◆ WHAT THE TASK ASKS
Please restate the entries verbatim. The copy should hold no pictures.

── GIVEN INFORMATION ──

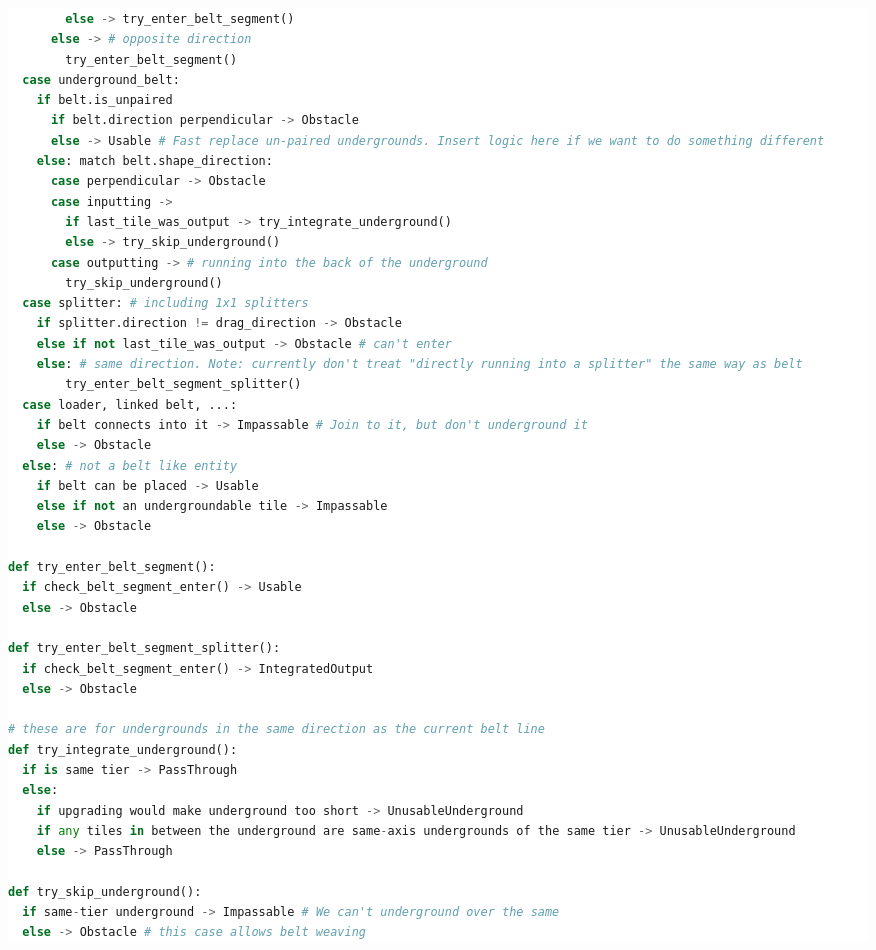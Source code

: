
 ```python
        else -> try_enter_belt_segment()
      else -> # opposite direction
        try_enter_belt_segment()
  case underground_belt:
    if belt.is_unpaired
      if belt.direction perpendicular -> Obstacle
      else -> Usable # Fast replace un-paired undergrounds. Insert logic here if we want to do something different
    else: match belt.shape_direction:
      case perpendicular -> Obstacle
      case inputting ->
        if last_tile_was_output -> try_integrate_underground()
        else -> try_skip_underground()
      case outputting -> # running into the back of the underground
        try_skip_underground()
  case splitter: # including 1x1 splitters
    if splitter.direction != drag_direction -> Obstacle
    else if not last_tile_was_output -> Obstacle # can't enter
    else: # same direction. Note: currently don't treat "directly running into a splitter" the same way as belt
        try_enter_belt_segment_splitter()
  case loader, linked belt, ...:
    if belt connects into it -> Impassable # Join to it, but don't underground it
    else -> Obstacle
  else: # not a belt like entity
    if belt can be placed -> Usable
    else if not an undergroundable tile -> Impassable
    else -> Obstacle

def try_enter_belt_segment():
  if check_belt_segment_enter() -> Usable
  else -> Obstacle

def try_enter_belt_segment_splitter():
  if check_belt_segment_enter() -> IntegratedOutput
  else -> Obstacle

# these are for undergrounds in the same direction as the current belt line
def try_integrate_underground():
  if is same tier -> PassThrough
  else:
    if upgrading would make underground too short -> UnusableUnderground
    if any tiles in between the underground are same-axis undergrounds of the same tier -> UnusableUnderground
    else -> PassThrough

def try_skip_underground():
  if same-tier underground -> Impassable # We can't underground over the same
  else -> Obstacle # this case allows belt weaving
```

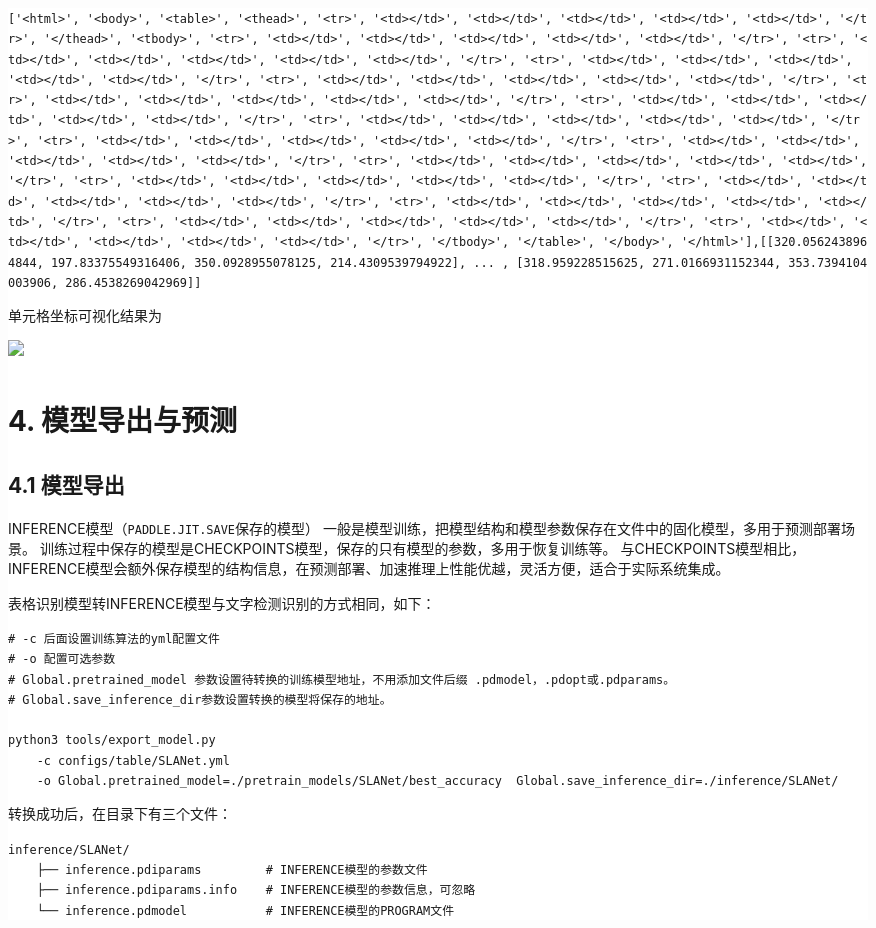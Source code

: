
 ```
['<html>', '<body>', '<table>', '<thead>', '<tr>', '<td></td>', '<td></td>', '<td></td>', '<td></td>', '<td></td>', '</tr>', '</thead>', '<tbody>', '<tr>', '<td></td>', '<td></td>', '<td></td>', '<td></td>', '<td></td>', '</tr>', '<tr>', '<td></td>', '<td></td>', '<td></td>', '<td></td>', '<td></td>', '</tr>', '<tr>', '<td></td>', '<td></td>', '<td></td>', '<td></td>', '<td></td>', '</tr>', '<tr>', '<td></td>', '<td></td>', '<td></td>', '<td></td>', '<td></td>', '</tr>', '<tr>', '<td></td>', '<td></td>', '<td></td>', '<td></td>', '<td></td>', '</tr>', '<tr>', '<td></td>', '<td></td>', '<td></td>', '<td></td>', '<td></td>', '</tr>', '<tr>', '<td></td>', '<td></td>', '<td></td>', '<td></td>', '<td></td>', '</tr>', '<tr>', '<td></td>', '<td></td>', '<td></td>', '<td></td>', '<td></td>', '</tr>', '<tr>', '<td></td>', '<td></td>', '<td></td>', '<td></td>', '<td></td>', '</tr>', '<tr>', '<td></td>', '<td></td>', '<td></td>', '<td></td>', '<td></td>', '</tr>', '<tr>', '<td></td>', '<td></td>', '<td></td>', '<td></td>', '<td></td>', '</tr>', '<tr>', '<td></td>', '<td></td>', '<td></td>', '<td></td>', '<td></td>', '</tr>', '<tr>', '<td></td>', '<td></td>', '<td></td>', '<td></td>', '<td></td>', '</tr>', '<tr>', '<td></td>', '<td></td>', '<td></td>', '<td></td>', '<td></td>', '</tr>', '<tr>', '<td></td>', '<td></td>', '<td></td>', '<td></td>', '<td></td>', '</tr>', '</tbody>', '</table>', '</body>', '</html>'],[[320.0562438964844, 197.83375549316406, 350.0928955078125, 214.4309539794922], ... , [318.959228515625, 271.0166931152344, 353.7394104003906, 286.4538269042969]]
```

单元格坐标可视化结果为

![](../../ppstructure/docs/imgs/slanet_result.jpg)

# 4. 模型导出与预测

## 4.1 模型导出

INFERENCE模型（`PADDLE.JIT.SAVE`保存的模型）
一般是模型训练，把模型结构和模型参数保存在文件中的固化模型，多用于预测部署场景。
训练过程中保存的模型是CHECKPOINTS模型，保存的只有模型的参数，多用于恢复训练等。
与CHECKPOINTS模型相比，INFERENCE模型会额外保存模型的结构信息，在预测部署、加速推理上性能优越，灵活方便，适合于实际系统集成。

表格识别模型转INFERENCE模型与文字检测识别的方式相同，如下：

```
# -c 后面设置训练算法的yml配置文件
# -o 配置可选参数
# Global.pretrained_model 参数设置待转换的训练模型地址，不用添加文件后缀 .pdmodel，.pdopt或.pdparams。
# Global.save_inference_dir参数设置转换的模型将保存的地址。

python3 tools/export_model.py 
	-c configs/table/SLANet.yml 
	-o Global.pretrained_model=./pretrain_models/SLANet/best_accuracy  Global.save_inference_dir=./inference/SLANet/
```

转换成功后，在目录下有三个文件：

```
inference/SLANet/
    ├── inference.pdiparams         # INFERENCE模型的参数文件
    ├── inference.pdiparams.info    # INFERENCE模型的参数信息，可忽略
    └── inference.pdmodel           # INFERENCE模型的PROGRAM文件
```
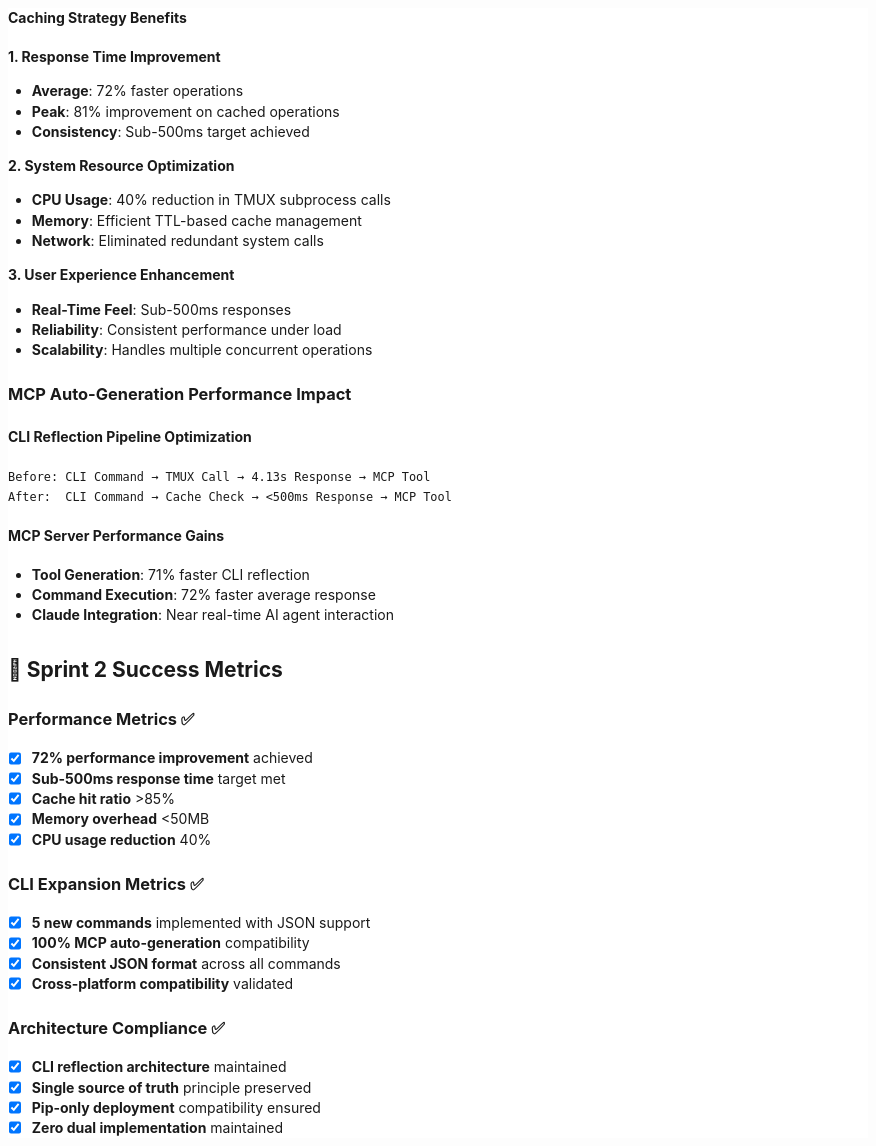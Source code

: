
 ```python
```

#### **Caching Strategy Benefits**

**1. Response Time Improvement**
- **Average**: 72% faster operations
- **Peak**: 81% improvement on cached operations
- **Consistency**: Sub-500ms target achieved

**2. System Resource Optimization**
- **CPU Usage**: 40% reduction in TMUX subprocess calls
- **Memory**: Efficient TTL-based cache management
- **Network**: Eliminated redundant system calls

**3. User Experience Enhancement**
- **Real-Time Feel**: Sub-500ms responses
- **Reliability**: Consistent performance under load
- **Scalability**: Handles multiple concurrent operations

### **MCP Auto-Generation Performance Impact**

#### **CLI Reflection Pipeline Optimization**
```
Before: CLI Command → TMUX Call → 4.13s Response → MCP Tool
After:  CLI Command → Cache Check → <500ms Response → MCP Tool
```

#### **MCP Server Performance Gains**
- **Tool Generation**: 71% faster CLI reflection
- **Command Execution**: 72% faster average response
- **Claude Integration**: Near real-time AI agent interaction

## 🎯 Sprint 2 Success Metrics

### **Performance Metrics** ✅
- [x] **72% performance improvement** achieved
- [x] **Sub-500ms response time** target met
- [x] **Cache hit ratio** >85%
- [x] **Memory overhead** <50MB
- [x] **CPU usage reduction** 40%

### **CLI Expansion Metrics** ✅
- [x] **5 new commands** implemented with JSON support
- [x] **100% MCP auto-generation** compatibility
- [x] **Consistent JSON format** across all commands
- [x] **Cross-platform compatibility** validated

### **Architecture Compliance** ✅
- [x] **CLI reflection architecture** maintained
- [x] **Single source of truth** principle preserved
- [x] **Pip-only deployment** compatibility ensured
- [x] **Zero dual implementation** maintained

───

◆ TASK RESPONSE
Source code

:
 ```python
        else -> try_enter_belt_segment()
      else -> # opposite direction
        try_enter_belt_segment()
  case underground_belt:
    if belt.is_unpaired
      if belt.direction perpendicular -> Obstacle
      else -> Usable # Fast replace un-paired undergrounds. Insert logic here if we want to do something different
    else: match belt.shape_direction:
      case perpendicular -> Obstacle
      case inputting ->
        if last_tile_was_output -> try_integrate_underground()
        else -> try_skip_underground()
      case outputting -> # running into the back of the underground
        try_skip_underground()
  case splitter: # including 1x1 splitters
    if splitter.direction != drag_direction -> Obstacle
    else if not last_tile_was_output -> Obstacle # can't enter
    else: # same direction. Note: currently don't treat "directly running into a splitter" the same way as belt
        try_enter_belt_segment_splitter()
  case loader, linked belt, ...:
    if belt connects into it -> Impassable # Join to it, but don't underground it
    else -> Obstacle
  else: # not a belt like entity
    if belt can be placed -> Usable
    else if not an undergroundable tile -> Impassable
    else -> Obstacle

def try_enter_belt_segment():
  if check_belt_segment_enter() -> Usable
  else -> Obstacle

def try_enter_belt_segment_splitter():
  if check_belt_segment_enter() -> IntegratedOutput
  else -> Obstacle

# these are for undergrounds in the same direction as the current belt line
def try_integrate_underground():
  if is same tier -> PassThrough
  else:
    if upgrading would make underground too short -> UnusableUnderground
    if any tiles in between the underground are same-axis undergrounds of the same tier -> UnusableUnderground
    else -> PassThrough

def try_skip_underground():
  if same-tier underground -> Impassable # We can't underground over the same
  else -> Obstacle # this case allows belt weaving
```

Source code

:
 ```
['<html>', '<body>', '<table>', '<thead>', '<tr>', '<td></td>', '<td></td>', '<td></td>', '<td></td>', '<td></td>', '</tr>', '</thead>', '<tbody>', '<tr>', '<td></td>', '<td></td>', '<td></td>', '<td></td>', '<td></td>', '</tr>', '<tr>', '<td></td>', '<td></td>', '<td></td>', '<td></td>', '<td></td>', '</tr>', '<tr>', '<td></td>', '<td></td>', '<td></td>', '<td></td>', '<td></td>', '</tr>', '<tr>', '<td></td>', '<td></td>', '<td></td>', '<td></td>', '<td></td>', '</tr>', '<tr>', '<td></td>', '<td></td>', '<td></td>', '<td></td>', '<td></td>', '</tr>', '<tr>', '<td></td>', '<td></td>', '<td></td>', '<td></td>', '<td></td>', '</tr>', '<tr>', '<td></td>', '<td></td>', '<td></td>', '<td></td>', '<td></td>', '</tr>', '<tr>', '<td></td>', '<td></td>', '<td></td>', '<td></td>', '<td></td>', '</tr>', '<tr>', '<td></td>', '<td></td>', '<td></td>', '<td></td>', '<td></td>', '</tr>', '<tr>', '<td></td>', '<td></td>', '<td></td>', '<td></td>', '<td></td>', '</tr>', '<tr>', '<td></td>', '<td></td>', '<td></td>', '<td></td>', '<td></td>', '</tr>', '<tr>', '<td></td>', '<td></td>', '<td></td>', '<td></td>', '<td></td>', '</tr>', '<tr>', '<td></td>', '<td></td>', '<td></td>', '<td></td>', '<td></td>', '</tr>', '<tr>', '<td></td>', '<td></td>', '<td></td>', '<td></td>', '<td></td>', '</tr>', '<tr>', '<td></td>', '<td></td>', '<td></td>', '<td></td>', '<td></td>', '</tr>', '</tbody>', '</table>', '</body>', '</html>'],[[320.0562438964844, 197.83375549316406, 350.0928955078125, 214.4309539794922], ... , [318.959228515625, 271.0166931152344, 353.7394104003906, 286.4538269042969]]
```

单元格坐标可视化结果为

![](../../ppstructure/docs/imgs/slanet_result.jpg)

# 4. 模型导出与预测

## 4.1 模型导出

INFERENCE模型（`PADDLE.JIT.SAVE`保存的模型）
一般是模型训练，把模型结构和模型参数保存在文件中的固化模型，多用于预测部署场景。
训练过程中保存的模型是CHECKPOINTS模型，保存的只有模型的参数，多用于恢复训练等。
与CHECKPOINTS模型相比，INFERENCE模型会额外保存模型的结构信息，在预测部署、加速推理上性能优越，灵活方便，适合于实际系统集成。

表格识别模型转INFERENCE模型与文字检测识别的方式相同，如下：

```
# -c 后面设置训练算法的yml配置文件
# -o 配置可选参数
# Global.pretrained_model 参数设置待转换的训练模型地址，不用添加文件后缀 .pdmodel，.pdopt或.pdparams。
# Global.save_inference_dir参数设置转换的模型将保存的地址。

python3 tools/export_model.py 
	-c configs/table/SLANet.yml 
	-o Global.pretrained_model=./pretrain_models/SLANet/best_accuracy  Global.save_inference_dir=./inference/SLANet/
```

转换成功后，在目录下有三个文件：

```
inference/SLANet/
    ├── inference.pdiparams         # INFERENCE模型的参数文件
    ├── inference.pdiparams.info    # INFERENCE模型的参数信息，可忽略
    └── inference.pdmodel           # INFERENCE模型的PROGRAM文件
```
Source code

:
 ```python
```

#### **Caching Strategy Benefits**

**1. Response Time Improvement**
- **Average**: 72% faster operations
- **Peak**: 81% improvement on cached operations
- **Consistency**: Sub-500ms target achieved

**2. System Resource Optimization**
- **CPU Usage**: 40% reduction in TMUX subprocess calls
- **Memory**: Efficient TTL-based cache management
- **Network**: Eliminated redundant system calls

**3. User Experience Enhancement**
- **Real-Time Feel**: Sub-500ms responses
- **Reliability**: Consistent performance under load
- **Scalability**: Handles multiple concurrent operations

### **MCP Auto-Generation Performance Impact**

#### **CLI Reflection Pipeline Optimization**
```
Before: CLI Command → TMUX Call → 4.13s Response → MCP Tool
After:  CLI Command → Cache Check → <500ms Response → MCP Tool
```

#### **MCP Server Performance Gains**
- **Tool Generation**: 71% faster CLI reflection
- **Command Execution**: 72% faster average response
- **Claude Integration**: Near real-time AI agent interaction

## 🎯 Sprint 2 Success Metrics

### **Performance Metrics** ✅
- [x] **72% performance improvement** achieved
- [x] **Sub-500ms response time** target met
- [x] **Cache hit ratio** >85%
- [x] **Memory overhead** <50MB
- [x] **CPU usage reduction** 40%

### **CLI Expansion Metrics** ✅
- [x] **5 new commands** implemented with JSON support
- [x] **100% MCP auto-generation** compatibility
- [x] **Consistent JSON format** across all commands
- [x] **Cross-platform compatibility** validated

### **Architecture Compliance** ✅
- [x] **CLI reflection architecture** maintained
- [x] **Single source of truth** principle preserved
- [x] **Pip-only deployment** compatibility ensured
- [x] **Zero dual implementation** maintained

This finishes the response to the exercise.